Records from a data source:
# # # # # # #
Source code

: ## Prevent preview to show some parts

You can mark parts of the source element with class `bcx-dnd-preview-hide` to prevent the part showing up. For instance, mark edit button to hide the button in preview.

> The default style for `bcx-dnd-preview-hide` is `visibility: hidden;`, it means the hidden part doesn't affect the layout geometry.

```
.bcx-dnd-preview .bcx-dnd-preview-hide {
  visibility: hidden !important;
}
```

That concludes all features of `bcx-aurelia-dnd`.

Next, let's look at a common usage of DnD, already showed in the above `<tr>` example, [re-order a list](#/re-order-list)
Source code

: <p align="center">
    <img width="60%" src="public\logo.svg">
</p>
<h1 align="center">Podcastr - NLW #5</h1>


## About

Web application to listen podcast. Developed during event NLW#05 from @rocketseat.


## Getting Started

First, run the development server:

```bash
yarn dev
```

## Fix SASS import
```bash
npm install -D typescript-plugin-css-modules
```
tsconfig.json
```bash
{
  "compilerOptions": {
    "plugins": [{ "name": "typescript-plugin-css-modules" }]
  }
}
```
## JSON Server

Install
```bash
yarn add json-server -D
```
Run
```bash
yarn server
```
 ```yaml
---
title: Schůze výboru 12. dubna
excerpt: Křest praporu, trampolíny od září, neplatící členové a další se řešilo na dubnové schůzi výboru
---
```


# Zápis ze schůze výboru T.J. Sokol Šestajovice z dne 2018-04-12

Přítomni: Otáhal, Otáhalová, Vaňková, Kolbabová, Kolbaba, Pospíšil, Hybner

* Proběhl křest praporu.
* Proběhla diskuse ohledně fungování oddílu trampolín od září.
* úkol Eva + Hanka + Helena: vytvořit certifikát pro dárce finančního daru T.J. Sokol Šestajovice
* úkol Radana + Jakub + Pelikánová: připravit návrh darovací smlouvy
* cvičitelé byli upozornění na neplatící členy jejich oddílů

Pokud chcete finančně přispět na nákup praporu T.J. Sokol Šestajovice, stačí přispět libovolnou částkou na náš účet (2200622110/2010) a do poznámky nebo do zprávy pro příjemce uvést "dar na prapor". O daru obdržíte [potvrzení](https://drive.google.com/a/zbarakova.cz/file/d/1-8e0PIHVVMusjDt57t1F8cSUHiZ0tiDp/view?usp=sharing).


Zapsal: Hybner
# # # # # # #
> About this exercise
Scan the data above, find each line with "visibility", and copy it.

> Exercise answer
> The default style for `bcx-dnd-preview-hide` is `visibility: hidden;`, it means the hidden part doesn't affect the layout geometry.
  visibility: hidden !important;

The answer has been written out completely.